Time is money/Safety is everybody’s job

During this two-month training period, I’m paid hourly — $12, plus 25 cents for working the night shift. But after 60 days, grocery selectors are paid on a piecework basis, per case, with an adjustment for accuracy. The rate is about 11 cents a case to start with, but is decreased to 8.25 cents if a selector makes too many mistakes. From time to time, a truck load of pallets is audited in order to see how accurately the order has been filled.

Picking groceries is essentially solitary work, with each guy cruising around the warehouse on his own, with his own list of things to get, and there’s no feeling of everyone being part of a single project. The usual courtesies of trying not to get in people’s way are colored, on one hand, by the knowledge that if you hold somebody up you’re costing him money, and on the other by the awareness that if you try too hard not to hold other people up you’re cutting into your own pay. People are, however, organized into “teams” that work on the same truckload of stuff, under the supervision of a person who is organizing that load. Being on a team doesn’t affect a worker much, except that the company cuts the pay of everyone on a team (for two weeks) if anyone on the team picks too many wrong cases.

The company has a strong interest in fast work, since a given worker’s benefits cost the same whether he picks 500 cases in a shift or 2000. And the worker can go from making pretty lousy money to doing pretty well, if he can really move a lot of cases. During our training period, although we’re not working “on incentive,” we have a quota to meet, which increases each week. I picked an average of 650 cases per shift in my second week, which just barely met this quota. (If I were being paid on a piecework basis, I’d be making about $8 an hour.) By the end of the 60 days, we’re supposed to be picking about 1500 cases, and anyone who doesn’t will either be kept on as a “trainee,” still making $12.50, or told to move on.

Hurrying, then, is fundamental to the job. And guys who are picking at a high rate do move fast, throwing themselves up into the racks to reach high items at the back of a pallet, ducking under racks to get bottom-slot cases, tossing boxes onto their pallets and jumping back onto the jack to move onto the next thing. Wrapping finished pallets with the Saran wrap-like film used to bind them together, they run in circles around the pallets, first upright, then bent at the waist with their heads pointed to the floor as they wind the film to the bottom of the pallet. Federal law allows for two 15-minute breaks in a 10-hour shift, but unlike the 30-minute lunch break also mandated, we don’t clock out for them, so it is possible to skip them in order to increase the case-per-hour rate, and people often do.
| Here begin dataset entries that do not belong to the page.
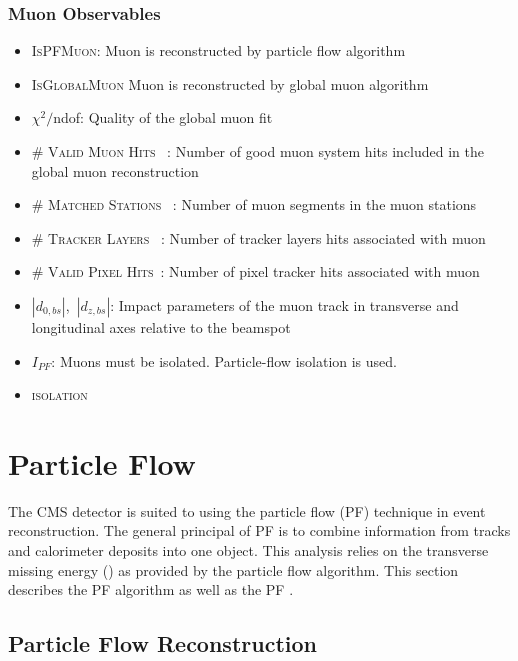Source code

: \subsubsection{Muon Observables}
\begin{itemize}
    \item \textsc{IsPFMuon}: Muon is reconstructed by particle flow algorithm
    \item \textsc{IsGlobalMuon} Muon is reconstructed by global muon algorithm
    \item $\chi^2/$ndof: Quality of the global muon fit
    \item \textsc{\# Valid Muon Hits} ~: Number of good muon system hits included in the global muon reconstruction
    \item \textsc{\# Matched Stations} ~: Number of muon segments in the muon stations
    \item \textsc{\# Tracker Layers} ~: Number of tracker layers hits associated with muon
    \item \textsc{\# Valid Pixel Hits}~: Number of pixel tracker hits associated with muon
    \item $|d_{0,bs}|$,~$|d_{z,bs}|$: Impact parameters of the muon track in transverse and longitudinal axes relative to the beamspot
    \item $I_{PF}$: Muons must be isolated. Particle-flow isolation is used. 
    \item \textsc{isolation}
\end{itemize}


\section{Particle Flow}
The CMS detector is suited to using the particle flow (PF) technique in event reconstruction. The general principal of PF is to combine information from tracks and calorimeter deposits into one object. This analysis relies on the transverse missing energy (\met) as provided by the particle flow algorithm. This section describes the PF algorithm as well as the PF \met. 

\subsection{Particle Flow Reconstruction}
Many factors beyond a selector’s control can lower the pick rate: having to get a new battery for the jack; getting stuck behind forklifts in the aisles a lot; or most common, just getting a bad shot — one that requires a lot of travel around the warehouse for relatively few items. Other slowdowns, more within a worker’s control, include losing part of a load due to excess speed and/or bad stacking, and cleaning up spills when something gets broken. The only way to keep the pick rate up in the face of such adversities is, of course, to hurry more.

There are no banners urging workers to move faster, just “SLAM the job” (“stop, look, assess, and manage,” remember?), “You count and others count on you — be safe,” “If it’s not safe, don’t do it,” etc. But the language of money speaks more eloquently than these safety messages, and the importance of speed eclipses caution for the most part. Getting on or off a moving jack, having fewer than four points of contact (i.e, both feet and hands) while on a jack, moving a jack while not standing on the deck, and reading a shot list while moving all fall into the category of officially unsafe and forbidden practices, and all are a constant part of the job. To observe the rules strictly would slow the pace down so much it would be impossible to make remotely decent money.
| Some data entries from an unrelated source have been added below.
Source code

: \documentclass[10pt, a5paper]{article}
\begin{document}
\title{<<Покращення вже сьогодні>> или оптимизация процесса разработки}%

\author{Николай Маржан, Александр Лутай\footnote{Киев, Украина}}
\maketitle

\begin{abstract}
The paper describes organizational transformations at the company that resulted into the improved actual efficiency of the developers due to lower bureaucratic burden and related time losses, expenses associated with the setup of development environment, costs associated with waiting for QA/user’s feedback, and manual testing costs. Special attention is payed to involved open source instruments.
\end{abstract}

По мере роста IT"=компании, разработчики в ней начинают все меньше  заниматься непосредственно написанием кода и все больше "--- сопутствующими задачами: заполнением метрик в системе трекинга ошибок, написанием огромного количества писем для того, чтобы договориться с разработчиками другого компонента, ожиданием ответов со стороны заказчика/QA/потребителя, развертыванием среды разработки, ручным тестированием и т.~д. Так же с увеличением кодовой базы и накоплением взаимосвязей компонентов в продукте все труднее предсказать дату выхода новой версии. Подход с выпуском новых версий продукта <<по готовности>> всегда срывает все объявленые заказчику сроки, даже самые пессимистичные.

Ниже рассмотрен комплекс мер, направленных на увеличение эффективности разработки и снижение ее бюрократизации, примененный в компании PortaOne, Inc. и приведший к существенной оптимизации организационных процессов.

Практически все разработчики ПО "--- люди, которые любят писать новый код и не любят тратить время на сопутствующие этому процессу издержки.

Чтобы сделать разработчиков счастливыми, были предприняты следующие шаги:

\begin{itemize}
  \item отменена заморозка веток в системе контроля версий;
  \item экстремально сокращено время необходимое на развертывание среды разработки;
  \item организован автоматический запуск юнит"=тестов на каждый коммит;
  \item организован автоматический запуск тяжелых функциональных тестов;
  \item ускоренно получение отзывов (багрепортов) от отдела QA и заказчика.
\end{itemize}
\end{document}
Last week, a selector in the freezer warehouse hit a railing, catching his leg between the railing and his jack and suffering a broken femur and a gash from hip to knee. The next day another guy’s hand was injured — “crushed” was the word we heard — when something fell on it. In the first accident, the worker was making a corner at “rabbit speed” (that is, having engaged the overdrive activated by the “rabbit button”) while reading his shot when he lost control. I don’t know the circumstances of the other incident.

The guy with mangled leg, if he returns to work, will have his pay cut. Preventable accidents, along with inaccurate picking, absences and some other misdeeds, are among the things the company punishes workers for by cutting their per-case rate.

I have felt some desire to do this job well, which is to say quickly, but I soon resigned myself to failing in this regard. For one thing, a 20-year-old may be able to get away with throwing his body around at a 1500-case-per-shift pace, repeating movements all night that are a perfect recipe for a back injury, but at almost 40, I can’t. For another, one of the few truths I think I understand about life is that, in the absence of a true emergency, hurrying is almost always a mistake. And while I think a lot of my co-workers get caught up in a competition to be fast (I hear guys bragging they picked “two grand” in a shift), I would feel like a sucker if I were driving myself at the pace the company wants. So I work at a fairly quick but humane and dignified pace that, if I stick around long enough, will get me fired.